To generate our output text, we pick two letters (for example, the first two in the input text, or two random characters) to use as a beginning for our new text. Subsequent characters for our text are chosen based on the preceding two characters and the probability information gathered from the input text.

For example, consider the theater is their thing as the input text, and choosing th as the starting string. With a probability of .75, we will choose e as the next letter. So our text so far is the. Now, what are the possibilities to follow he? Well, we can choose a space, an a, or an i with equal probability. If we choose a, our text is thea and we continue the process, choosing among the possible letters to follow ea.

The program stops when we encounter a two-character sequence for which there is no subsequent character (which will occur only if the last two characters of the input occur only in that location) or when we have generated a total number of characters as specified as a parameter to our program (my program defaults to 2000 characters).

Design

The primary functionality required of your table will be:

to update the probabilities in your table, given a new triple of characters, and
to select a next character, given a pair of characters and the probabilities stored in your table.

A good choice of a data structure is essential to make it reasonably easy and efficient to support these operations. A three-dimensional array might seem reasonable at first, but its size would be quite large (approximately 27,000 entries if you include blanks and punctuation) and many if not most of the entries would be empty.

Instead, develop a Table class which stores mappings between 2-character sequences with possible subsequent characters in a Vector of Associations. Each Association should have a 2-character pair (stored as a String) as its key, and a frequency list as its value.

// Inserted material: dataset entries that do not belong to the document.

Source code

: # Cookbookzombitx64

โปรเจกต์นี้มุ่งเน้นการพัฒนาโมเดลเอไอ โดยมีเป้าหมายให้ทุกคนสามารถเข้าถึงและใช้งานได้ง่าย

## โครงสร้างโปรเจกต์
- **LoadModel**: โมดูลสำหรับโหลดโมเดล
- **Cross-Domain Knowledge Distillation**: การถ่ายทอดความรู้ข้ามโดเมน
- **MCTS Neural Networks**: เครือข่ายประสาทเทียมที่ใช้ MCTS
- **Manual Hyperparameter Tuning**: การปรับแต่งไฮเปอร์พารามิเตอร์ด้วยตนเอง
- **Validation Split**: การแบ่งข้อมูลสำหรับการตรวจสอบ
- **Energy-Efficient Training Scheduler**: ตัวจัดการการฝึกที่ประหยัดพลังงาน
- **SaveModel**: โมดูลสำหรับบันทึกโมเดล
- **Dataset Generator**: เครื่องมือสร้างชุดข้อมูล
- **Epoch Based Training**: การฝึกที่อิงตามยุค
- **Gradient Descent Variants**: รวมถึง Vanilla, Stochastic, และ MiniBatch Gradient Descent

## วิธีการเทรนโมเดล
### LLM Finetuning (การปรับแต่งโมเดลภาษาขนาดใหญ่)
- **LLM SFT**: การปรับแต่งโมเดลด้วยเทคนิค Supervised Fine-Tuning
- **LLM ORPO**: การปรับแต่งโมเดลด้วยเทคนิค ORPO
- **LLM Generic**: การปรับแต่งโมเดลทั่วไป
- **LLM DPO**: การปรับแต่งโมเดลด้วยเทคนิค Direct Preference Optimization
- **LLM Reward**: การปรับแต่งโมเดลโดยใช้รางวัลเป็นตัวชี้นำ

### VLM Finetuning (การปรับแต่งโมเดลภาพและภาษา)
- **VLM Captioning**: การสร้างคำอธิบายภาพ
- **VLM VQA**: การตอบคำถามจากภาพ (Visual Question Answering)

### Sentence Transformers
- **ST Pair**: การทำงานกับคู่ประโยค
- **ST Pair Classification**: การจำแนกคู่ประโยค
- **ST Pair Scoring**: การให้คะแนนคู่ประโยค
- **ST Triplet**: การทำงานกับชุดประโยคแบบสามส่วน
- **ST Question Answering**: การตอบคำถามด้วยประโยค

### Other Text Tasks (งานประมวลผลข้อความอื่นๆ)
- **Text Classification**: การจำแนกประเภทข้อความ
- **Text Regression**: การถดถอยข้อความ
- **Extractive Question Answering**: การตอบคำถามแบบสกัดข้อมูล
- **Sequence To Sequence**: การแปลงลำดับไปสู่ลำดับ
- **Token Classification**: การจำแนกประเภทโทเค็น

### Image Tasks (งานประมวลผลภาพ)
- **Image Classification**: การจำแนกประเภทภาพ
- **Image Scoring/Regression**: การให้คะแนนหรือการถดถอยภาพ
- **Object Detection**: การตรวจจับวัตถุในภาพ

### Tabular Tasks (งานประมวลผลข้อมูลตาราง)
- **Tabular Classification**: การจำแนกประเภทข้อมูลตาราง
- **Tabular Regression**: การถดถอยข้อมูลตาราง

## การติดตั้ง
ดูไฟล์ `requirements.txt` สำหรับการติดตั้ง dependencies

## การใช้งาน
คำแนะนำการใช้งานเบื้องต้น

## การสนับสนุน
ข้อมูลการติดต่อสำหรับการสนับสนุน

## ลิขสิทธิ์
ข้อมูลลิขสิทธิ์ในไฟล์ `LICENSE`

Each frequency list should be an object of another class, FrequencyList, that you will define. It should keep track of each character that appeared after the given 2-character pair, along with the number of times it appeared. There are many ways to implement the frequency list. A good possibility is ...another Vector of Associations. In this case, the Associations have a key of a single character (stored either as a Character or a String, just be consistent) and a value which is the count of the number of times that letter occurred after the pair with which this list is associated (stored as an Integer). Think carefully about what methods the frequency list needs to support and which other instance variables might be useful.

Your main method for the program should be written in a third class, WordGen, which reads the input text, builds the table, and prints out a randomly-generated string based on the character sequence probabilities from the input text.

Input

You should read your input text from the keyboard using the Scanner class. To use the Scanner, you will want to build up a string of the entire input line by line, using the methods hasNextLine() to find out if there is another line of input ready, and if there is, to read it with the method nextLine(). Separate successive lines in your String with a space, which will allow the characters on one line to be followed by characters on the next.

The end of the input is signalled for Java on the Mac (and, indeed, on any Unix system) by typing "Control-D" on a new line.

You may also read your input from any text file, e.g. whosonfirst.txt, without any need to modify your program, with this command at the Terminal window:

java WordGen < whosonfirst.txt

This is not specific to Java, in fact this input redirection can be used with any program running on Unix system.

whosonfirst.txt is available in the shared area under labs/wordgen.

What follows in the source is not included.